- _Required action_:
The data should be printed again, exactly.
/---
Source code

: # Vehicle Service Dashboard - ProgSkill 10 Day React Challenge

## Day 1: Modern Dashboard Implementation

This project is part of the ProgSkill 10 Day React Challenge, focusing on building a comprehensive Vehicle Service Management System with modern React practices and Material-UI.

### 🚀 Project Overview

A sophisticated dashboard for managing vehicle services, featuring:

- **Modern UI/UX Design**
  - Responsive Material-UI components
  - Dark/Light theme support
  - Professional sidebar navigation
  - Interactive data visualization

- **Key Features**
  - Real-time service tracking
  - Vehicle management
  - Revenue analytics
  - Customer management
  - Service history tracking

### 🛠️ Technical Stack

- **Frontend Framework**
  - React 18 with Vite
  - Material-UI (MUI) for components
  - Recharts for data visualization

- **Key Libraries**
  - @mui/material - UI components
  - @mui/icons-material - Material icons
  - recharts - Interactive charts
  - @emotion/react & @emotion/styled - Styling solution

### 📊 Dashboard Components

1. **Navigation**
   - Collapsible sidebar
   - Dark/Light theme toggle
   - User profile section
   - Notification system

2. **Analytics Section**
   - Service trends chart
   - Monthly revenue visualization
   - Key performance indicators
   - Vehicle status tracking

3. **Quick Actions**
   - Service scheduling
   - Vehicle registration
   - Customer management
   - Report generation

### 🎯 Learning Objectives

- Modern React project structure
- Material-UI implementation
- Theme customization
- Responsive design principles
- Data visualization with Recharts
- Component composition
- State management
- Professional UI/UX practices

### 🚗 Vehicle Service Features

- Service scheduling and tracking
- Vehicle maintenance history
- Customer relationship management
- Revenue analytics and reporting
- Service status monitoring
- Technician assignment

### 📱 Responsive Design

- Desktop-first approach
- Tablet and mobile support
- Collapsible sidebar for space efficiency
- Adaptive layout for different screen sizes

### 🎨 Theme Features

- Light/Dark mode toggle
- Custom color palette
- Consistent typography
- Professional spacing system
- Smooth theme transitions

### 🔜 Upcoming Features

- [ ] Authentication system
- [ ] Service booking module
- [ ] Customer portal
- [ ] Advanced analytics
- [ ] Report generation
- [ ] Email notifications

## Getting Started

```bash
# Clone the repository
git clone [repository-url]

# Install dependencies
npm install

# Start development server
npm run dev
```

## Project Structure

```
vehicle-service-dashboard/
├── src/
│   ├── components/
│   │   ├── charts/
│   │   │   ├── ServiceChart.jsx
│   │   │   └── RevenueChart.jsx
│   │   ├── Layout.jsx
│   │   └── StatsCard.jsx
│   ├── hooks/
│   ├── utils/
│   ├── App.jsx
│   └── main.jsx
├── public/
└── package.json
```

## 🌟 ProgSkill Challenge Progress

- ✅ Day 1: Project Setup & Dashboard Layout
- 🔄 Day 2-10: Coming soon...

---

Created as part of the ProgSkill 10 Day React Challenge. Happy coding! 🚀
\---
- _Exercise output_:
Source code

: # Vehicle Service Dashboard - ProgSkill 10 Day React Challenge

## Day 1: Modern Dashboard Implementation

This project is part of the ProgSkill 10 Day React Challenge, focusing on building a comprehensive Vehicle Service Management System with modern React practices and Material-UI.

### 🚀 Project Overview

A sophisticated dashboard for managing vehicle services, featuring:

- **Modern UI/UX Design**
  - Responsive Material-UI components
  - Dark/Light theme support
  - Professional sidebar navigation
  - Interactive data visualization

- **Key Features**
  - Real-time service tracking
  - Vehicle management
  - Revenue analytics
  - Customer management
  - Service history tracking

### 🛠️ Technical Stack

- **Frontend Framework**
  - React 18 with Vite
  - Material-UI (MUI) for components
  - Recharts for data visualization

- **Key Libraries**
  - @mui/material - UI components
  - @mui/icons-material - Material icons
  - recharts - Interactive charts
  - @emotion/react & @emotion/styled - Styling solution

### 📊 Dashboard Components

1. **Navigation**
   - Collapsible sidebar
   - Dark/Light theme toggle
   - User profile section
   - Notification system

2. **Analytics Section**
   - Service trends chart
   - Monthly revenue visualization
   - Key performance indicators
   - Vehicle status tracking

3. **Quick Actions**
   - Service scheduling
   - Vehicle registration
   - Customer management
   - Report generation

### 🎯 Learning Objectives

- Modern React project structure
- Material-UI implementation
- Theme customization
- Responsive design principles
- Data visualization with Recharts
- Component composition
- State management
- Professional UI/UX practices

### 🚗 Vehicle Service Features

- Service scheduling and tracking
- Vehicle maintenance history
- Customer relationship management
- Revenue analytics and reporting
- Service status monitoring
- Technician assignment

### 📱 Responsive Design

- Desktop-first approach
- Tablet and mobile support
- Collapsible sidebar for space efficiency
- Adaptive layout for different screen sizes

### 🎨 Theme Features

- Light/Dark mode toggle
- Custom color palette
- Consistent typography
- Professional spacing system
- Smooth theme transitions

### 🔜 Upcoming Features

- [ ] Authentication system
- [ ] Service booking module
- [ ] Customer portal
- [ ] Advanced analytics
- [ ] Report generation
- [ ] Email notifications

## Getting Started

```bash
# Clone the repository
git clone [repository-url]

# Install dependencies
npm install

# Start development server
npm run dev
```

## Project Structure

```
vehicle-service-dashboard/
├── src/
│   ├── components/
│   │   ├── charts/
│   │   │   ├── ServiceChart.jsx
│   │   │   └── RevenueChart.jsx
│   │   ├── Layout.jsx
│   │   └── StatsCard.jsx
│   ├── hooks/
│   ├── utils/
│   ├── App.jsx
│   └── main.jsx
├── public/
└── package.json
```

## 🌟 ProgSkill Challenge Progress

- ✅ Day 1: Project Setup & Dashboard Layout
- 🔄 Day 2-10: Coming soon...

---

Created as part of the ProgSkill 10 Day React Challenge. Happy coding! 🚀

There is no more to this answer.